Raw data Block Start
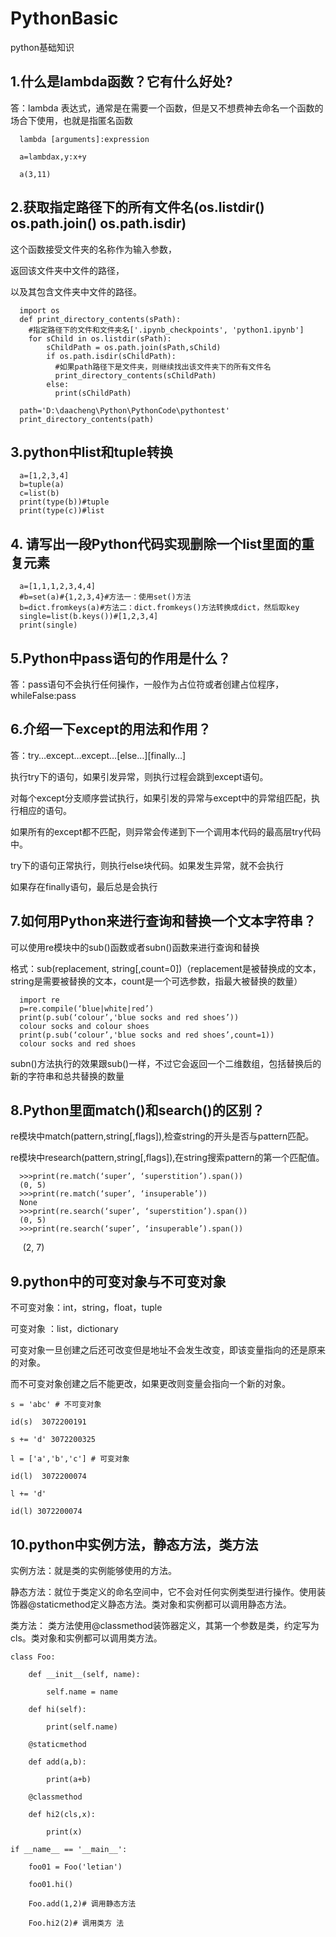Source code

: # PythonBasic
python基础知识
## 1.什么是lambda函数？它有什么好处?

  答：lambda 表达式，通常是在需要一个函数，但是又不想费神去命名一个函数的场合下使用，也就是指匿名函数 

      lambda [arguments]:expression
  
      a=lambdax,y:x+y
  
      a(3,11)
## 2.获取指定路径下的所有文件名(os.listdir()  os.path.join()  os.path.isdir)

这个函数接受文件夹的名称作为输入参数，
    
返回该文件夹中文件的路径，
    
以及其包含文件夹中文件的路径。

      import os 
      def print_directory_contents(sPath):
   	    #指定路径下的文件和文件夹名['.ipynb_checkpoints', 'python1.ipynb']                                     
        for sChild in os.listdir(sPath):            
            sChildPath = os.path.join(sPath,sChild)
            if os.path.isdir(sChildPath):
              #如果path路径下是文件夹，则继续找出该文件夹下的所有文件名
              print_directory_contents(sChildPath)
            else:
              print(sChildPath)
        
      path='D:\daacheng\Python\PythonCode\pythontest'
      print_directory_contents(path)
## 3.python中list和tuple转换
      a=[1,2,3,4]
      b=tuple(a)
      c=list(b)
      print(type(b))#tuple
      print(type(c))#list
## 4. 请写出一段Python代码实现删除一个list里面的重复元素
      a=[1,1,1,2,3,4,4]
      #b=set(a)#{1,2,3,4}#方法一：使用set()方法
      b=dict.fromkeys(a)#方法二：dict.fromkeys()方法转换成dict，然后取key
      single=list(b.keys())#[1,2,3,4]
      print(single)
## 5.Python中pass语句的作用是什么？
答：pass语句不会执行任何操作，一般作为占位符或者创建占位程序，whileFalse:pass
## 6.介绍一下except的用法和作用？
答：try…except…except…[else…][finally…]

执行try下的语句，如果引发异常，则执行过程会跳到except语句。

对每个except分支顺序尝试执行，如果引发的异常与except中的异常组匹配，执行相应的语句。

如果所有的except都不匹配，则异常会传递到下一个调用本代码的最高层try代码中。

try下的语句正常执行，则执行else块代码。如果发生异常，就不会执行

如果存在finally语句，最后总是会执行
## 7.如何用Python来进行查询和替换一个文本字符串？
可以使用re模块中的sub()函数或者subn()函数来进行查询和替换

格式：sub(replacement, string[,count=0])（replacement是被替换成的文本，string是需要被替换的文本，count是一个可选参数，指最大被替换的数量）
      
      import re
      p=re.compile(‘blue|white|red’)
      print(p.sub(‘colour’,'blue socks and red shoes’))
      colour socks and colour shoes
      print(p.sub(‘colour’,'blue socks and red shoes’,count=1))
      colour socks and red shoes

subn()方法执行的效果跟sub()一样，不过它会返回一个二维数组，包括替换后的新的字符串和总共替换的数量
## 8.Python里面match()和search()的区别？
re模块中match(pattern,string[,flags]),检查string的开头是否与pattern匹配。

re模块中research(pattern,string[,flags]),在string搜索pattern的第一个匹配值。
      
      >>>print(re.match(‘super’, ‘superstition’).span())
      (0, 5)
      >>>print(re.match(‘super’, ‘insuperable’))
      None
      >>>print(re.search(‘super’, ‘superstition’).span())
      (0, 5)
      >>>print(re.search(‘super’, ‘insuperable’).span())
      (2, 7)
## 9.python中的可变对象与不可变对象
不可变对象：int，string，float，tuple

可变对象   ：list，dictionary

可变对象一旦创建之后还可改变但是地址不会发生改变，即该变量指向的还是原来的对象。

而不可变对象创建之后不能更改，如果更改则变量会指向一个新的对象。 

    s = 'abc' # 不可变对象 
    
    id(s)  3072200191 
    
    s += 'd' 3072200325
     
    l = ['a','b','c'] # 可变对象
    
    id(l)  3072200074 
    
    l += 'd' 
    
    id(l) 3072200074 
## 10.python中实例方法，静态方法，类方法
实例方法：就是类的实例能够使用的方法。

静态方法：就位于类定义的命名空间中，它不会对任何实例类型进行操作。使用装饰器@staticmethod定义静态方法。类对象和实例都可以调用静态方法。

类方法： 类方法使用@classmethod装饰器定义，其第一个参数是类，约定写为cls。类对象和实例都可以调用类方法。

    
    class Foo:
        
        def __init__(self, name):
            
            self.name = name
        
        def hi(self):
            
            print(self.name)
        
        @staticmethod
        
        def add(a,b):
            
            print(a+b)
        
        @classmethod
        
        def hi2(cls,x):
            
            print(x)
    
    if __name__ == '__main__':
        
        foo01 = Foo('letian')
        
        foo01.hi()
        
        Foo.add(1,2)# 调用静态方法
        
        Foo.hi2(2)# 调用类方 法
Raw data Block End
Task instructions —
Your reply should hold every line from the data that contains "pattern", copied in full.

Output —
re模块中match(pattern,string[,flags]),检查string的开头是否与pattern匹配。
re模块中research(pattern,string[,flags]),在string搜索pattern的第一个匹配值。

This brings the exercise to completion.